Grove Cemetery, Holden, Massachusetts
Reading up a little this morning, I discovered that Memorial Day was originally Decoration Day and was established especially to remember those lost in the American Civil War. This Memorial Day I would like to remember the man who piqued my curiousity  about my family. Winslow Brainard Rogers enlisted in the Union Army in 1862. He was a bugler in Company G of the 36th Massachusetts regiment. He died of smallpox after the siege of Vicksburg on July 25, 1863. He was only 38 years old when he died. There is a marker in his name at the town cemetery in Holden, Massachusetts and his name is engraved on a plaque in the town hall. As a child we had a packet of letters written from WB to his wife Cassandria. I no longer have the letters available to me, but I remember how sad they were and how terribly he missed his family and his small hometown. For those who made the ultimate sacrifice, on this day we remember.

Tuesday, December 3, 2013

What's in a Name?

Primrose Rogers at about 4
I've been thinking a lot about family names. Not the last names so much, but the first names.
You see, my mother's name was Primrose Rogers and her mother was Primrose Victoria Tapply.
My joke has always been "there but for the grace of God".......My mother spent a lot of years
hating and resenting her name, but in the last years of her life she embraced it. I was surprised a bit because I had heard so many complaints over the years.

There is a naming tradition in our family that has come down several generations: my great great
grandfather was Winslow Brainard Rogers. Nowadays naming in honor of someone is considered a curse in some circles, but I think it's very nice. Thus we have:

Now no one could tell me where the names Winslow or Brainard came from. I have found no evidence of anyone further back in the tree with that name, but Winslow Brainard died in the American Civil War and now we have several generations in memory of him and his family.

There are a lot of "names in honor of" in my tree, but those aren't the names that fascinate me. My grandmother's family was late Victorian/early Edwardian so Primrose and her sisters Mabel, Ethyl and Beatrice make perfect sense and yet they sound so strange to modern ears. I once heard this type of name referred to as "heavily embroidered" and I would say that is accurate. I've written about the mystery of Cassandria Hooper Harrington, another interesting name. But I have Sophronia Richardson Smith on the other side of the tree. You may not realize it, but if you read The Five Little Peppers  you've heard this name. Remember Phronsie? And one of Sophronia's  brothers-in-law was Greenleaf Smith. Wow! That's an interesting choice. The mid-nineteenth century is full of Abigails and Lavinias and Letitias and Claras. Names went in and out of style then, just as they do now.

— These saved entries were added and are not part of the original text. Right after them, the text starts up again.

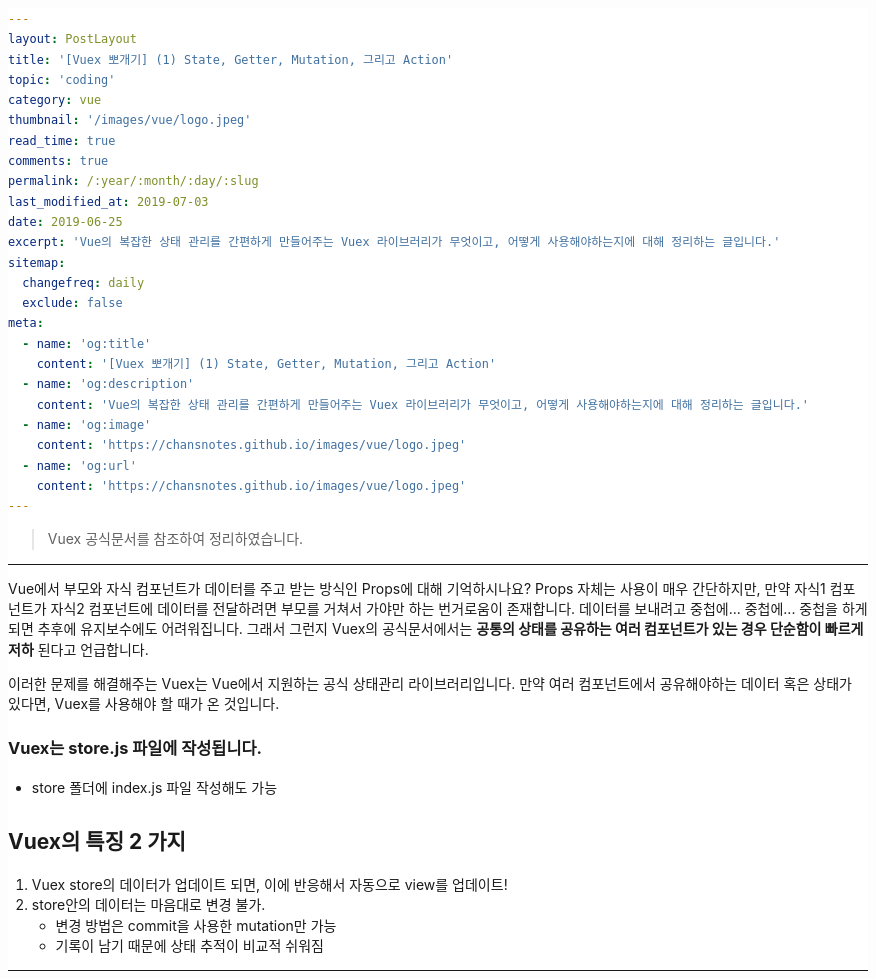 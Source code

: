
 ```yaml
---
layout: PostLayout
title: '[Vuex 뽀개기] (1) State, Getter, Mutation, 그리고 Action'
topic: 'coding'
category: vue
thumbnail: '/images/vue/logo.jpeg'
read_time: true
comments: true
permalink: /:year/:month/:day/:slug
last_modified_at: 2019-07-03
date: 2019-06-25
excerpt: 'Vue의 복잡한 상태 관리를 간편하게 만들어주는 Vuex 라이브러리가 무엇이고, 어떻게 사용해야하는지에 대해 정리하는 글입니다.'
sitemap:
  changefreq: daily
  exclude: false
meta:
  - name: 'og:title'
    content: '[Vuex 뽀개기] (1) State, Getter, Mutation, 그리고 Action'
  - name: 'og:description'
    content: 'Vue의 복잡한 상태 관리를 간편하게 만들어주는 Vuex 라이브러리가 무엇이고, 어떻게 사용해야하는지에 대해 정리하는 글입니다.'
  - name: 'og:image'
    content: 'https://chansnotes.github.io/images/vue/logo.jpeg'
  - name: 'og:url'
    content: 'https://chansnotes.github.io/images/vue/logo.jpeg'
---
```


> Vuex 공식문서를 참조하여 정리하였습니다.

---

Vue에서 부모와 자식 컴포넌트가 데이터를 주고 받는 방식인 Props에 대해 기억하시나요?
Props 자체는 사용이 매우 간단하지만, 만약 자식1 컴포넌트가 자식2 컴포넌트에 데이터를 전달하려면 부모를 거쳐서 가야만 하는 번거로움이 존재합니다.
데이터를 보내려고 중첩에... 중첩에... 중첩을 하게 되면 추후에 유지보수에도 어려워집니다.
그래서 그런지 Vuex의 공식문서에서는 **공통의 상태를 공유하는 여러 컴포넌트가 있는 경우 단순함이 빠르게 저하** 된다고 언급합니다.

이러한 문제를 해결해주는 Vuex는 Vue에서 지원하는 공식 상태관리 라이브러리입니다.
만약 여러 컴포넌트에서 공유해야하는 데이터 혹은 상태가 있다면, Vuex를 사용해야 할 때가 온 것입니다.

### Vuex는 store.js 파일에 작성됩니다.

- store 폴더에 index.js 파일 작성해도 가능

## Vuex의 특징 2 가지

1. Vuex store의 데이터가 업데이트 되면, 이에 반응해서 자동으로 view를 업데이트!
2. store안의 데이터는 마음대로 변경 불가.
   - 변경 방법은 commit을 사용한 mutation만 가능
   - 기록이 남기 때문에 상태 추적이 비교적 쉬워짐

---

Sadly the Irish side sounds very Catholic and pretty traditional...at least what I've found so far. I would love to turn up a good Sinead or Fintan, but that seems unlikely.

Of course the Colonial ancestors turned up some of the names one might expect...poor Thankful Ham.  I also found another interesting naming tradition which you can read about here. One of my ancestors was named Benoni Eaton Knapp. This intrigued me. I found out that the name Benoni was given to babies born "under unfortunate circumstances" such as the death of the mother, the father predeceasing the child, or an illegitimate child. The name literally means "Alas, my poor son". Kind of a sad thing to visit on a child and so far I have not discovered how this poor man was "unfortunate".

I think names are an important consideration when doing genealogy. They can give you important clues about family relationships. What stories are waiting to be told?